In fact, many of us have found ourselves returning to the show more now that we’ve escaped the chaos of the customer-service industry and have somehow secured more regular (read: grown-up) 9-5s.
Perhaps there’s something about Basil’s barely-contained boiling frustration that just hits differently when the most (passive) aggressive thing you can do at work is dropping the wishes off of your best wishes email sign-off. Sigh.
Now, if you too are missing that all-too-familiar torrent of impossible customers, absurd requests, and baffling interpersonal miscommunications, may I pronounce you well and truly in luck, because Fawlty Towers: The Play has these and more in bucketloads. Well, tray-loads, really.

That’s right, in this West End hit production, adapted for the stage by the almighty John Cleese (who was born only a stone’s throw away from here – in Weston-super-Mare, the poor lad), three beloved episodes (The Hotel Inspectors, Communication Problems and The Germans) are woven together and reimagined as one deeply hellish day in 1970s Torquay. And I can assure you now that absolutely no one stays calm.
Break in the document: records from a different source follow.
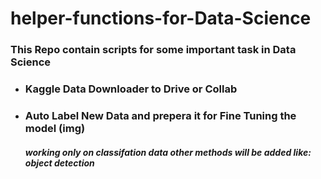 # helper-functions-for-Data-Science

### This Repo contain scripts for some important task in Data Science

<ul>
<li>
    <h3>
      Kaggle Data Downloader to Drive or Collab
    </h3>
</li>
<li>
<h3>
      Auto Label New Data and prepera it for Fine Tuning the model (img)
      
</h3>
      <h5>        working only on classifation data other methods will be added like: object detection</h5>
</li>

</ul>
Nostalgia abounds as our favourite hotel guests and suspected inspectors (try saying that after three bottles of 1965 Aloxe-Corton, corked or not) potter around this glorious multiple-story set designed by Liz Ascroft. The show’s in-situ shenanigans need little adjustment for the stage, with characters’ theatrical comings and goings taking on a distinctly farcical magic. Across the jam-packed barely two-hour runtime Mrs Richards (a snooty Jemma Churchill) makes a ploy for a sea view but loses some cash; The Major (a sprightly Paul Nicholas) struggles to acquire a cheese salad but partakes in polite conversation with a moose; Sybil (an uncanny Mia Austen) makes sure Basil has ‘everything under control’, and Manuel (an outstanding Hemi Yeroham) knows absolutely nothing about a horse. Oh, and everyone manages not to mention The War™. Well, it’s mentioned once. But I think we got away with it.

At the centre of it all, of course, is Basil, played with delightfully British gusto by Danny Bayne. Adam Jackson-Smith, who originated the role in the West End, was praised highly for his uncanny mimicry of John Cleese, and I reckon Bayne will be filling those boots and then some with his visibly high blood pressure, sing-song mannerisms and surprisingly high kicks.
(Yep, the funny walk is in the show.)
Despite director Caroline Jay Ranger speaking about approaching the material with ‘fresh eyes’, each individual scene of the play is taken verbatim from the show, and it’s all the better for it. At the performance I attended, the audience began to chuckle at the mere mention of the fire drill, with some members even mouthing the lines along with the actors. So it seems fresh eyes can still appreciate golden comedy. Now: please go and see it before one of us dies.
Fawlty Towers is showing at Theatre Royal Bath until Saturday 11 July.